Your task: Your response should be the complete listing, returned exactly as written.

-----

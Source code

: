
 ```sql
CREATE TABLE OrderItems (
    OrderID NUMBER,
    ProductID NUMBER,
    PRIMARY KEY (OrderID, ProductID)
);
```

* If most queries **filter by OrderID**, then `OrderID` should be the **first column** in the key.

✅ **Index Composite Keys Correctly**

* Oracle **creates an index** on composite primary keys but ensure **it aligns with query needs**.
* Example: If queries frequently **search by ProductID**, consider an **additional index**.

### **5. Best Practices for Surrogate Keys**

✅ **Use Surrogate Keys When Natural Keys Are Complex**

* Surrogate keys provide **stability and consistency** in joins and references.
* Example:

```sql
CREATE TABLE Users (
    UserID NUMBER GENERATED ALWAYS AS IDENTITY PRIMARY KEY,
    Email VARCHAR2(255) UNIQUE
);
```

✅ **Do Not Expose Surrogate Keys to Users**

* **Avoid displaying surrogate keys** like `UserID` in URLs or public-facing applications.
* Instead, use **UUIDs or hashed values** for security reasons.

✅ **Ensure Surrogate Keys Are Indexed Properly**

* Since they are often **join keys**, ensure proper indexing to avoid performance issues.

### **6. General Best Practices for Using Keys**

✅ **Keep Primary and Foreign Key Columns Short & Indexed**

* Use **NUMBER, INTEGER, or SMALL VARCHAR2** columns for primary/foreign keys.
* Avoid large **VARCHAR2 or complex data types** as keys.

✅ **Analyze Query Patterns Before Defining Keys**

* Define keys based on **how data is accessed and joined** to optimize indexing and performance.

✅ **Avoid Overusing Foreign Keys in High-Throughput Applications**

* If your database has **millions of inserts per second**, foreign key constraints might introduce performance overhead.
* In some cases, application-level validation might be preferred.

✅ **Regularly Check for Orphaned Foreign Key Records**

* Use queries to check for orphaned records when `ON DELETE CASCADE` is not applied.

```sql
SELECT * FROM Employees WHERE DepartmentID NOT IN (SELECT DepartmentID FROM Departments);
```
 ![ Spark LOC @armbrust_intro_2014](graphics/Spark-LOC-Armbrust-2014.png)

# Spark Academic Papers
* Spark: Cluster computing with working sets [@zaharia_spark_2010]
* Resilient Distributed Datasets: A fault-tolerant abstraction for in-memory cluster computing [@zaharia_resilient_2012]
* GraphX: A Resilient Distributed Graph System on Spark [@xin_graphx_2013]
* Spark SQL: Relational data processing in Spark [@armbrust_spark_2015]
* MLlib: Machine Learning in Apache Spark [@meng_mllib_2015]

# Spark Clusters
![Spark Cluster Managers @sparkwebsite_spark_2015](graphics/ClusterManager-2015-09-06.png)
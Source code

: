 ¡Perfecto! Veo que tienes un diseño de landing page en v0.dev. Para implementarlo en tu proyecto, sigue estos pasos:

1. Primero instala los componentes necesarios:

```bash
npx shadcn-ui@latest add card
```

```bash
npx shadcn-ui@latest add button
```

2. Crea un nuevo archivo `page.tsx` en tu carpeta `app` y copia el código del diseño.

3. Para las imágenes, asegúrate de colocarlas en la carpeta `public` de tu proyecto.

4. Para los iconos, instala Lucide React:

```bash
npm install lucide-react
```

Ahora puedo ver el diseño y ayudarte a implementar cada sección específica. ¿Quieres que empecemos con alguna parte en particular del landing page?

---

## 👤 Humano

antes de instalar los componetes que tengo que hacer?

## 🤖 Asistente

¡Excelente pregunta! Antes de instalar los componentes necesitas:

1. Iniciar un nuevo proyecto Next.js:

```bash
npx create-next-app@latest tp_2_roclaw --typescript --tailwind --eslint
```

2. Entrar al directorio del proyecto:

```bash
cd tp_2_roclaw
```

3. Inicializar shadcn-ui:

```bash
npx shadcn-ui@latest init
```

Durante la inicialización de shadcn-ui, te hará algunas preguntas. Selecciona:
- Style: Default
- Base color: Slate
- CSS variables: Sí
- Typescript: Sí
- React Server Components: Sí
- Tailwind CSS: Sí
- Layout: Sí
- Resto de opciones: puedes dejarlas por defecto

-----

Task response:
Source code

:
 ```sql
CREATE TABLE OrderItems (
    OrderID NUMBER,
    ProductID NUMBER,
    PRIMARY KEY (OrderID, ProductID)
);
```

* If most queries **filter by OrderID**, then `OrderID` should be the **first column** in the key.

✅ **Index Composite Keys Correctly**

* Oracle **creates an index** on composite primary keys but ensure **it aligns with query needs**.
* Example: If queries frequently **search by ProductID**, consider an **additional index**.

### **5. Best Practices for Surrogate Keys**

✅ **Use Surrogate Keys When Natural Keys Are Complex**

* Surrogate keys provide **stability and consistency** in joins and references.
* Example:

```sql
CREATE TABLE Users (
    UserID NUMBER GENERATED ALWAYS AS IDENTITY PRIMARY KEY,
    Email VARCHAR2(255) UNIQUE
);
```

✅ **Do Not Expose Surrogate Keys to Users**

* **Avoid displaying surrogate keys** like `UserID` in URLs or public-facing applications.
* Instead, use **UUIDs or hashed values** for security reasons.

✅ **Ensure Surrogate Keys Are Indexed Properly**

* Since they are often **join keys**, ensure proper indexing to avoid performance issues.

### **6. General Best Practices for Using Keys**

✅ **Keep Primary and Foreign Key Columns Short & Indexed**

* Use **NUMBER, INTEGER, or SMALL VARCHAR2** columns for primary/foreign keys.
* Avoid large **VARCHAR2 or complex data types** as keys.

✅ **Analyze Query Patterns Before Defining Keys**

* Define keys based on **how data is accessed and joined** to optimize indexing and performance.

✅ **Avoid Overusing Foreign Keys in High-Throughput Applications**

* If your database has **millions of inserts per second**, foreign key constraints might introduce performance overhead.
* In some cases, application-level validation might be preferred.

✅ **Regularly Check for Orphaned Foreign Key Records**

* Use queries to check for orphaned records when `ON DELETE CASCADE` is not applied.

```sql
SELECT * FROM Employees WHERE DepartmentID NOT IN (SELECT DepartmentID FROM Departments);
```
 ![ Spark LOC @armbrust_intro_2014](graphics/Spark-LOC-Armbrust-2014.png)

# Spark Academic Papers
* Spark: Cluster computing with working sets [@zaharia_spark_2010]
* Resilient Distributed Datasets: A fault-tolerant abstraction for in-memory cluster computing [@zaharia_resilient_2012]
* GraphX: A Resilient Distributed Graph System on Spark [@xin_graphx_2013]
* Spark SQL: Relational data processing in Spark [@armbrust_spark_2015]
* MLlib: Machine Learning in Apache Spark [@meng_mllib_2015]

# Spark Clusters
![Spark Cluster Managers @sparkwebsite_spark_2015](graphics/ClusterManager-2015-09-06.png)
Source code

: ¡Perfecto! Veo que tienes un diseño de landing page en v0.dev. Para implementarlo en tu proyecto, sigue estos pasos:

1. Primero instala los componentes necesarios:

```bash
npx shadcn-ui@latest add card
```

```bash
npx shadcn-ui@latest add button
```

2. Crea un nuevo archivo `page.tsx` en tu carpeta `app` y copia el código del diseño.

3. Para las imágenes, asegúrate de colocarlas en la carpeta `public` de tu proyecto.

4. Para los iconos, instala Lucide React:

```bash
npm install lucide-react
```

Ahora puedo ver el diseño y ayudarte a implementar cada sección específica. ¿Quieres que empecemos con alguna parte en particular del landing page?

---

## 👤 Humano

antes de instalar los componetes que tengo que hacer?

## 🤖 Asistente

¡Excelente pregunta! Antes de instalar los componentes necesitas:

1. Iniciar un nuevo proyecto Next.js:

```bash
npx create-next-app@latest tp_2_roclaw --typescript --tailwind --eslint
```

2. Entrar al directorio del proyecto:

```bash
cd tp_2_roclaw
```

3. Inicializar shadcn-ui:

```bash
npx shadcn-ui@latest init
```

Durante la inicialización de shadcn-ui, te hará algunas preguntas. Selecciona:
- Style: Default
- Base color: Slate
- CSS variables: Sí
- Typescript: Sí
- React Server Components: Sí
- Tailwind CSS: Sí
- Layout: Sí
- Resto de opciones: puedes dejarlas por defecto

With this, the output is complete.